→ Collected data
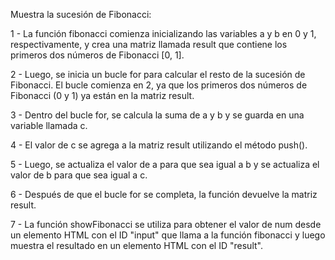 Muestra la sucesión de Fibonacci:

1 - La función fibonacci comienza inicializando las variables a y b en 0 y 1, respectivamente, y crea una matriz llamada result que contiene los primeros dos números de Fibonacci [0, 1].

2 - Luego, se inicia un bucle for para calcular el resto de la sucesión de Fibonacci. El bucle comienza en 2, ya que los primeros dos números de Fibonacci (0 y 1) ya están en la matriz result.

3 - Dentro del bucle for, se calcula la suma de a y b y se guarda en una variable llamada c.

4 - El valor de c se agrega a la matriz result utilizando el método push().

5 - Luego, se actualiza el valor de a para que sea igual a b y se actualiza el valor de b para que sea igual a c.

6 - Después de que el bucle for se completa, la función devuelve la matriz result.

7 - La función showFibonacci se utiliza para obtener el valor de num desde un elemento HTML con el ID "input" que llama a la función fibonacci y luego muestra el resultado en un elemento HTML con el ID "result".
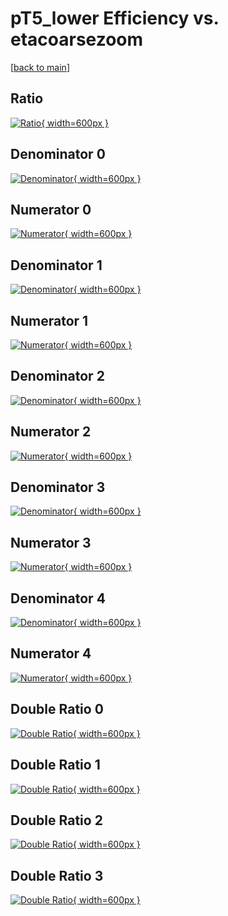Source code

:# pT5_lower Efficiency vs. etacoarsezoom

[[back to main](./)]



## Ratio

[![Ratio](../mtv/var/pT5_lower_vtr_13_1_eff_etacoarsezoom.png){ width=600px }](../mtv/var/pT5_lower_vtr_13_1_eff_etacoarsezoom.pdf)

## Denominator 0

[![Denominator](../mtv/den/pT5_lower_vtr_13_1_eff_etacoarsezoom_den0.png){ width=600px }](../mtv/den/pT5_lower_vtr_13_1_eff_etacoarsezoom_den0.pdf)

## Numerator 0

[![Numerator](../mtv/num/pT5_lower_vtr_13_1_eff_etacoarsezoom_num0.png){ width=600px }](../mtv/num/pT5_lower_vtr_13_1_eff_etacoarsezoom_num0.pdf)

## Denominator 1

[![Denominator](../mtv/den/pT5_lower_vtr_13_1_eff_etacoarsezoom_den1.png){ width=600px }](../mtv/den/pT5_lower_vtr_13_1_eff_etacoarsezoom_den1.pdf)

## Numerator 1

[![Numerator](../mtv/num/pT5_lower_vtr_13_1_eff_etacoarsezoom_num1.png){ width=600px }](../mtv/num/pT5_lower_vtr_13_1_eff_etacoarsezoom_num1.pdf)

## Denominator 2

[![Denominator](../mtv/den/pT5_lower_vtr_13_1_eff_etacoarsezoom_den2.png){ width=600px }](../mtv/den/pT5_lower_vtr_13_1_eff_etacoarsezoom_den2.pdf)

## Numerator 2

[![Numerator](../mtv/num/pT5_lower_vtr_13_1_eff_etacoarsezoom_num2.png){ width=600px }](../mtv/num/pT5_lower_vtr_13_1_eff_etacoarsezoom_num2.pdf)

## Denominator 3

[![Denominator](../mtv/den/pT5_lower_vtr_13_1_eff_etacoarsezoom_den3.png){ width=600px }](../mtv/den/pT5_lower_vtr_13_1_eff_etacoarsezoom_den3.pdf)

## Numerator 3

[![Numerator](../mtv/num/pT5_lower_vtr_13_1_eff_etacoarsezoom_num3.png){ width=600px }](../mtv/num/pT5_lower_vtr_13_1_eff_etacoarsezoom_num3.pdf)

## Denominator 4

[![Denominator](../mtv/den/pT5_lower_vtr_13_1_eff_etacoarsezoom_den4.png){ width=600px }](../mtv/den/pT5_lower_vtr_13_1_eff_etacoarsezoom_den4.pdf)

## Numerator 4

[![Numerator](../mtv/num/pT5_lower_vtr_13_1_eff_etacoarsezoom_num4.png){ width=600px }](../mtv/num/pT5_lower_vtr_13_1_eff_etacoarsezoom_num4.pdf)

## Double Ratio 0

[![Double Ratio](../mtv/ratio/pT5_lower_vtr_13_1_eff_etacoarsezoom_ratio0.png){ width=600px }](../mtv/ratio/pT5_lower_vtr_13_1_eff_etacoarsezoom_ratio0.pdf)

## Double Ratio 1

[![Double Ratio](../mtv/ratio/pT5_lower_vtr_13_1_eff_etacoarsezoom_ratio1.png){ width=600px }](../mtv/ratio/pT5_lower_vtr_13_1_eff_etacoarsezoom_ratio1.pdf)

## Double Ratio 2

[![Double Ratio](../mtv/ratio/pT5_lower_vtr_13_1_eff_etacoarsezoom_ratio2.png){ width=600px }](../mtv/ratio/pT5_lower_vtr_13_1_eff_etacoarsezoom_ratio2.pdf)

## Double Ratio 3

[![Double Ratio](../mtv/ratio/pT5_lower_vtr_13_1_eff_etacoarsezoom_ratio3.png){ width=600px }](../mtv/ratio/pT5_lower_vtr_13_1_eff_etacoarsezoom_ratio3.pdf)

→ What you will do
The answer must consist only of the lines from the beginning of the entries above through the line that holds "1 - La función", reproduced exactly and without pictures.

→ Result of the exercise
 Muestra la sucesión de Fibonacci:

1 - La función fibonacci comienza inicializando las variables a y b en 0 y 1, respectivamente, y crea una matriz llamada result que contiene los primeros dos números de Fibonacci [0, 1].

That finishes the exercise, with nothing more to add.